RAW DATA:
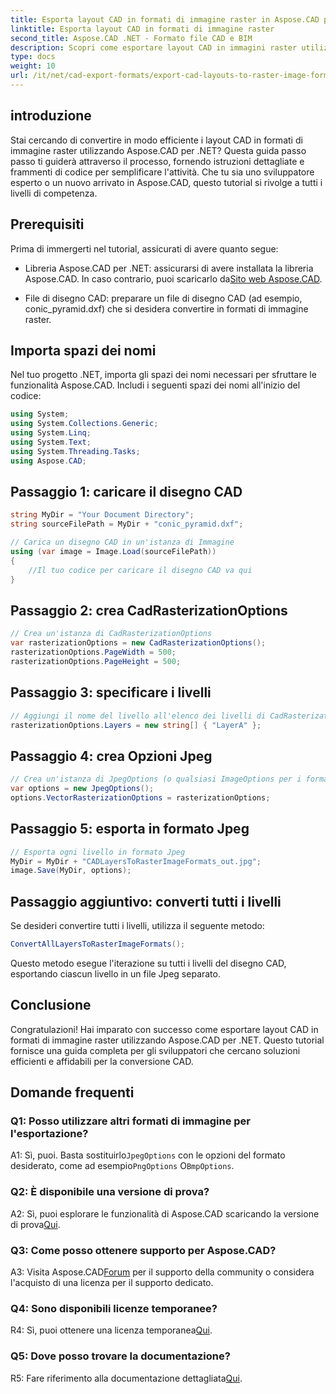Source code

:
 ```yaml
---
title: Esporta layout CAD in formati di immagine raster in Aspose.CAD per .NET
linktitle: Esporta layout CAD in formati di immagine raster
second_title: Aspose.CAD .NET - Formato file CAD e BIM
description: Scopri come esportare layout CAD in immagini raster utilizzando Aspose.CAD per .NET. Segui la nostra guida passo passo per una conversione senza problemi.
type: docs
weight: 10
url: /it/net/cad-export-formats/export-cad-layouts-to-raster-image-formats/
---
```

## introduzione

Stai cercando di convertire in modo efficiente i layout CAD in formati di immagine raster utilizzando Aspose.CAD per .NET? Questa guida passo passo ti guiderà attraverso il processo, fornendo istruzioni dettagliate e frammenti di codice per semplificare l'attività. Che tu sia uno sviluppatore esperto o un nuovo arrivato in Aspose.CAD, questo tutorial si rivolge a tutti i livelli di competenza.

## Prerequisiti

Prima di immergerti nel tutorial, assicurati di avere quanto segue:

-  Libreria Aspose.CAD per .NET: assicurarsi di avere installata la libreria Aspose.CAD. In caso contrario, puoi scaricarlo da[Sito web Aspose.CAD](https://releases.aspose.com/cad/net/).

- File di disegno CAD: preparare un file di disegno CAD (ad esempio, conic_pyramid.dxf) che si desidera convertire in formati di immagine raster.

## Importa spazi dei nomi

Nel tuo progetto .NET, importa gli spazi dei nomi necessari per sfruttare le funzionalità Aspose.CAD. Includi i seguenti spazi dei nomi all'inizio del codice:

```csharp
using System;
using System.Collections.Generic;
using System.Linq;
using System.Text;
using System.Threading.Tasks;
using Aspose.CAD;
```

## Passaggio 1: caricare il disegno CAD

```csharp
string MyDir = "Your Document Directory";
string sourceFilePath = MyDir + "conic_pyramid.dxf";

// Carica un disegno CAD in un'istanza di Immagine
using (var image = Image.Load(sourceFilePath))
{
    //Il tuo codice per caricare il disegno CAD va qui
}
```

## Passaggio 2: crea CadRasterizationOptions

```csharp
// Crea un'istanza di CadRasterizationOptions
var rasterizationOptions = new CadRasterizationOptions();
rasterizationOptions.PageWidth = 500;
rasterizationOptions.PageHeight = 500;
```

## Passaggio 3: specificare i livelli

```csharp
// Aggiungi il nome del livello all'elenco dei livelli di CadRasterizationOptions
rasterizationOptions.Layers = new string[] { "LayerA" };
```

## Passaggio 4: crea Opzioni Jpeg

```csharp
// Crea un'istanza di JpegOptions (o qualsiasi ImageOptions per i formati raster)
var options = new JpegOptions();
options.VectorRasterizationOptions = rasterizationOptions;
```

## Passaggio 5: esporta in formato Jpeg

```csharp
// Esporta ogni livello in formato Jpeg
MyDir = MyDir + "CADLayersToRasterImageFormats_out.jpg";
image.Save(MyDir, options);
```

## Passaggio aggiuntivo: converti tutti i livelli

Se desideri convertire tutti i livelli, utilizza il seguente metodo:

```csharp
ConvertAllLayersToRasterImageFormats();
```

Questo metodo esegue l'iterazione su tutti i livelli del disegno CAD, esportando ciascun livello in un file Jpeg separato.

## Conclusione

Congratulazioni! Hai imparato con successo come esportare layout CAD in formati di immagine raster utilizzando Aspose.CAD per .NET. Questo tutorial fornisce una guida completa per gli sviluppatori che cercano soluzioni efficienti e affidabili per la conversione CAD.

## Domande frequenti

### Q1: Posso utilizzare altri formati di immagine per l'esportazione?

 A1: Sì, puoi. Basta sostituirlo`JpegOptions` con le opzioni del formato desiderato, come ad esempio`PngOptions` O`BmpOptions`.

### Q2: È disponibile una versione di prova?

 A2: Sì, puoi esplorare le funzionalità di Aspose.CAD scaricando la versione di prova[Qui](https://releases.aspose.com/).

### Q3: Come posso ottenere supporto per Aspose.CAD?

 A3: Visita Aspose.CAD[Forum](https://forum.aspose.com/c/cad/19) per il supporto della community o considera l'acquisto di una licenza per il supporto dedicato.

### Q4: Sono disponibili licenze temporanee?

 R4: Sì, puoi ottenere una licenza temporanea[Qui](https://purchase.aspose.com/temporary-license/).

### Q5: Dove posso trovare la documentazione?

 R5: Fare riferimento alla documentazione dettagliata[Qui](https://reference.aspose.com/cad/net/).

EXERCISE GOAL: Begin with the line above that has "## Domande frequenti" and continue through the line that has "### Q4: Sono disponibili licenze temporanee?", setting each one down exactly. Stop there.

OUTPUT:
## Domande frequenti

### Q1: Posso utilizzare altri formati di immagine per l'esportazione?

 A1: Sì, puoi. Basta sostituirlo`JpegOptions` con le opzioni del formato desiderato, come ad esempio`PngOptions` O`BmpOptions`.

### Q2: È disponibile una versione di prova?

 A2: Sì, puoi esplorare le funzionalità di Aspose.CAD scaricando la versione di prova[Qui](https://releases.aspose.com/).

### Q3: Come posso ottenere supporto per Aspose.CAD?

 A3: Visita Aspose.CAD[Forum](https://forum.aspose.com/c/cad/19) per il supporto della community o considera l'acquisto di una licenza per il supporto dedicato.

### Q4: Sono disponibili licenze temporanee?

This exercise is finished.